Colonial mindsets still cloud Anzac nations' outlook

During the colonial days the metropolitan powers that ruled over the Pacific Islands formed their own group, the South Pacific Commission. SPC dealt with some of the common problems that they faced such as the eradication of rhinoceros beetles that affected the coconut plantations in all the islands. Initially the islanders were not included at all in the SPC but later they attended the meetings as observers.

After Fiji’s independence Prime Minister Ratu Mara took the initiative to form a group consisting only of the leaders of the Pacific island nations, the South Pacific Forum (later known as the Pacific Island Forum). He was against colonialism and wanted to keep Australia and New Zealand also out of the Forum as he knew that otherwise slowly the Forum would become dominated by these two countries.

Ratu Mara knew that they would act as the ‘big brothers’. He had earlier described colonialism as “the western people, people who come from the western hemisphere and brought up in the western civilization” thinking that “they are the only people who know anything in this world and no one else knows anything”. This, of course, included Australia and New Zealand who are part of the western civilisation.

It was not easy to keep Australia and New Zealand out of the Forum for long. Slowly but surely they started penetrating and over the years they have become dominant in the regional organisation. Today they seem to be able to dictate to the small nations what is good for them. One of the things they consider good is democracy where the majority rules. They fail to realise that majority rule may not always be the best form of government, especially if the country is multiethnic. This is the problem that Fiji has faced since Independence.

Indigenous Fijians did not want the British to leave their country ushering in democracy for fear of Indian domination because Indians had become the majority ethnic group. The Fijian commoners very reluctantly agreed to independence when their chiefs persuaded them to accept it and Indians agreed to certain safeguards to protect the Fijians’ position as the original settlers. These provisions included the protection of their land rights and veto powers in the Senate to any legislation that affected the indigenous people.

In 1987 Indians were fifty percent of the population outnumbering indigenous Fijians by more than ten per cent so the majority rule worked against the Fijians.

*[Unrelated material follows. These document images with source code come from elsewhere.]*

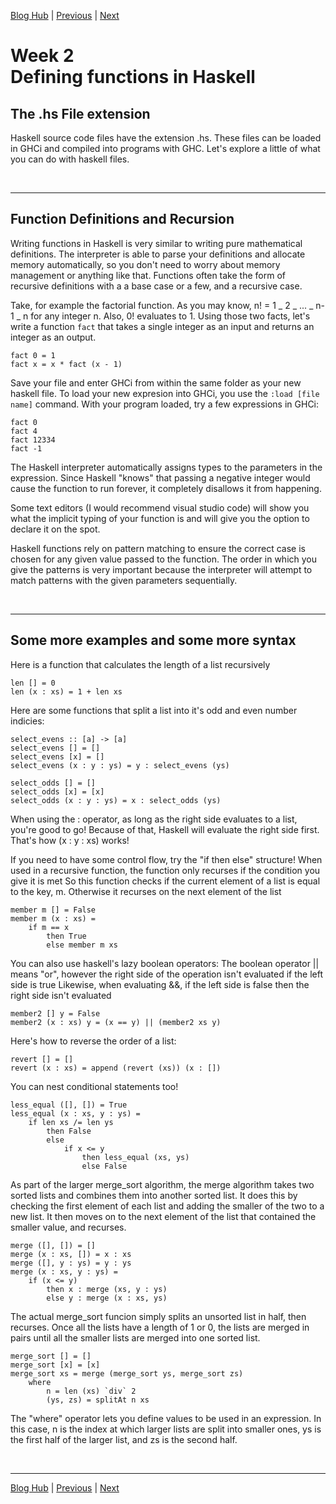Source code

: [Blog Hub](../index) | [Previous](week1) | [Next](week3)

# Week 2<br>Defining functions in Haskell

## The .hs File extension

Haskell source code files have the extension .hs. These files can be loaded in GHCi and compiled into programs with GHC. Let's explore a little of what you can do with haskell files.

<br>

---

## Function Definitions and Recursion

Writing functions in Haskell is very similar to writing pure mathematical definitions. The interpreter is able to parse your definitions and allocate memory automatically, so you don't need to worry about memory management or anything like that. Functions often take the form of recursive definitions with a a base case or a few, and a recursive case.

Take, for example the factorial function. As you may know, n! = 1 _ 2 _ ... _ n-1 _ n for any integer n. Also, 0! evaluates to 1. Using those two facts, let's write a function `fact` that takes a single integer as an input and returns an integer as an output.

    fact 0 = 1
    fact x = x * fact (x - 1)

Save your file and enter GHCi from within the same folder as your new haskell file. To load your new expresion into GHCi, you use the `:load [file name]` command. With your program loaded, try a few expressions in GHCi:

    fact 0
    fact 4
    fact 12334
    fact -1

The Haskell interpreter automatically assigns types to the parameters in the expression. Since Haskell "knows" that passing a negative integer would cause the function to run forever, it completely disallows it from happening.

Some text editors (I would recommend visual studio code) will show you what the implicit typing of your function is and will give you the option to declare it on the spot.

Haskell functions rely on pattern matching to ensure the correct case is chosen for any given value passed to the function. The order in which you give the patterns is very important because the interpreter will attempt to match patterns with the given parameters sequentially.

<br>

---

## Some more examples and some more syntax

Here is a function that calculates the length of a list recursively

    len [] = 0
    len (x : xs) = 1 + len xs

Here are some functions that split a list into it's odd and even number indicies:

    select_evens :: [a] -> [a]
    select_evens [] = []
    select_evens [x] = []
    select_evens (x : y : ys) = y : select_evens (ys)

    select_odds [] = []
    select_odds [x] = [x]
    select_odds (x : y : ys) = x : select_odds (ys)

When using the : operator, as long as the right side evaluates to a list, you're good to go! Because of that, Haskell will evaluate the right side first. That's how (x : y : xs) works!

If you need to have some control flow, try the "if then else" structure! When used in a recursive function, the function only recurses if the condition you give it is met So this function checks if the current element of a list is equal to the key, m. Otherwise it recurses on the next element of the list

    member m [] = False
    member m (x : xs) =
        if m == x
            then True
            else member m xs

You can also use haskell's lazy boolean operators: The boolean operator || means "or", however the right side of the operation isn't evaluated if the left side is true Likewise, when evaluating &&, if the left side is false then the right side isn't evaluated

    member2 [] y = False
    member2 (x : xs) y = (x == y) || (member2 xs y)

Here's how to reverse the order of a list:

    revert [] = []
    revert (x : xs) = append (revert (xs)) (x : [])

You can nest conditional statements too!

    less_equal ([], []) = True
    less_equal (x : xs, y : ys) =
        if len xs /= len ys
            then False
            else
                if x <= y
                    then less_equal (xs, ys)
                    else False

As part of the larger merge_sort algorithm, the merge algorithm takes two sorted lists and combines them into another sorted list. It does this by checking the first element of each list and adding the smaller of the two to a new list. It then moves on to the next element of the list that contained the smaller value, and recurses.

    merge ([], []) = []
    merge (x : xs, []) = x : xs
    merge ([], y : ys) = y : ys
    merge (x : xs, y : ys) =
        if (x <= y)
            then x : merge (xs, y : ys)
            else y : merge (x : xs, ys)

The actual merge_sort funcion simply splits an unsorted list in half, then recurses. Once all the lists have a length of 1 or 0, the lists are merged in pairs until all the smaller lists are merged into one sorted list.

    merge_sort [] = []
    merge_sort [x] = [x]
    merge_sort xs = merge (merge_sort ys, merge_sort zs)
        where
            n = len (xs) `div` 2
            (ys, zs) = splitAt n xs

The "where" operator lets you define values to be used in an expression.
In this case, n is the index at which larger lists are split into smaller ones,
ys is the first half of the larger list, and zs is the second half.

<br>

---

[Blog Hub](../index) | [Previous](week1) | [Next](week3)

That was why in 1987 the Fijians supported the coup almost to the last man. In 2000 George Speight tried to pose as a champion of indigenous Fijian rights but it failed for several reasons. Not only Speight was not an indigenous Fijian; there was also no threat to the indigenous people as they had already asserted their position by then. Indians no longer were the majority ethnic group in Fiji as a large percentage had left the country after the coups of 1987. Ethnic Fijians did not support Speight unlike in 1987 when they stood solidly behind Rabuka because they realised that by 2000 there was no threat to their rights or even to the image of the country as a Fijian nation.

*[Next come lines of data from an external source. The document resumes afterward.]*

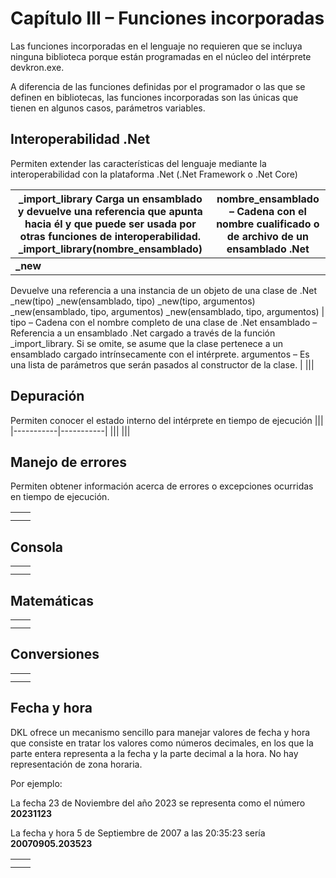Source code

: # Capítulo III – Funciones incorporadas

Las funciones incorporadas en el lenguaje no requieren que se incluya ninguna biblioteca porque están programadas en el núcleo del intérprete devkron.exe.

A diferencia de las funciones definidas por el programador o las que se definen en bibliotecas, las funciones incorporadas son las únicas que tienen en algunos casos, parámetros variables.

## Interoperabilidad .Net

Permiten extender las características del lenguaje mediante la interoperabilidad con la plataforma .Net (.Net Framework o .Net Core)

| **_import_library**         Carga un ensamblado y devuelve una referencia que apunta hacia él y que puede ser usada por otras funciones de interoperabilidad.               **_import_library(nombre_ensamblado)** | nombre_ensamblado – Cadena con el nombre cualificado o de archivo de un ensamblado .Net |
|-----------|-----------|
| **_new**   
Devuelve una referencia a una instancia de un objeto de una clase de .Net
_new(tipo)
_new(ensamblado, tipo)
_new(tipo, argumentos)
_new(ensamblado, tipo, argumentos)
_new(ensamblado, tipo, argumentos) | tipo – Cadena con el nombre completo de una clase de .Net  ensamblado – Referencia a un ensamblado .Net cargado a través de la función _import_library. Si se omite, se asume que la clase pertenece a un ensamblado cargado intrínsecamente con el intérprete. argumentos – Es una lista de parámetros que serán pasados al constructor de la clase. |
|||

## Depuración

Permiten conocer el estado interno del intérprete en tiempo de ejecución
|||
|-----------|-----------|
|||
|||

## Manejo de errores

Permiten obtener información acerca de errores o excepciones ocurridas en tiempo de ejecución.

|||
|-----------|-----------|
|||
|||

## Consola

|||
|-----------|-----------|
|||
|||

## Matemáticas 

|||
|-----------|-----------|
|||
|||

## Conversiones

|||
|-----------|-----------|
|||
|||

## Fecha y hora

DKL ofrece un mecanismo sencillo para manejar valores de fecha y hora que consiste en tratar los valores como números decimales, en los que la parte entera representa a la fecha y la parte decimal a la hora. No hay representación de zona horaria.

Por ejemplo: 

La fecha 23 de Noviembre del año 2023 se representa como el número **20231123**

La fecha y hora 5 de Septiembre de 2007 a las 20:35:23 sería **20070905.203523**

|||
|-----------|-----------|
|||
|||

After locking up George Speight in 2000 Commodore Bainimarama had made Laisenia Qarase the interim Prime Minister. Qarase subsequently got elected to the position and brought into his cabinet some of the “convicted and suspected coup-makers”. The policies that Qarase had were very popular with Fijian nationalists as they were given preference over other ethnic groups. Qarase got elected for a second term in 2006 because of this popularity and he wanted to consolidate his Fijian support by continuing with such policies.

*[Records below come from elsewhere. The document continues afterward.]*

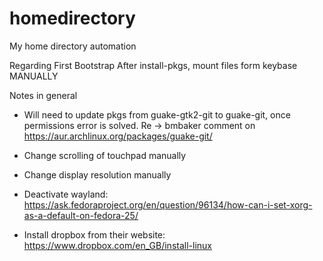 # homedirectory
My home directory automation

Regarding First Bootstrap
After install-pkgs, mount files form keybase MANUALLY

Notes in general
- Will need to update pkgs from guake-gtk2-git to guake-git, once permissions error is solved. Re -> bmbaker comment on https://aur.archlinux.org/packages/guake-git/


- Change scrolling of touchpad manually
- Change display resolution manually
- Deactivate wayland: https://ask.fedoraproject.org/en/question/96134/how-can-i-set-xorg-as-a-default-on-fedora-25/
- Install dropbox from their website: https://www.dropbox.com/en_GB/install-linux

In 2006 Bainimarama wanted the Qarase Government to drop two key pieces of legislation: an amnesty for those involved in George Speight's 2000 coup and a bill that would give indigenous Fijians the right to claim money from other ethnic groups for using coastal waters. The military chief maintained neither was in the national interest, noted Graham Davis, a Fiji-born Australian journalist.

Davis wrote a month before the 2006 coup: ‘I'm not alone among Fiji-born Australians in being perplexed at the Howard Government's support for the Qarase Government. It is a racist Government pursuing racist policies, and has in its ranks many of the shadowy figures behind the 2000 coup who are desperate to avoid justice.’

Davis believed that what was not appreciated in Australia (and New Zealand) was “the intensity of [Bainimarama’s] rage at what he saw as Qarase's betrayal of the understandings between them, especially the need to punish those behind the coup”. Instead, Qarase brought many of the coup-makers into government and wanted a general amnesty that would have led to the likes of Speight being pardoned.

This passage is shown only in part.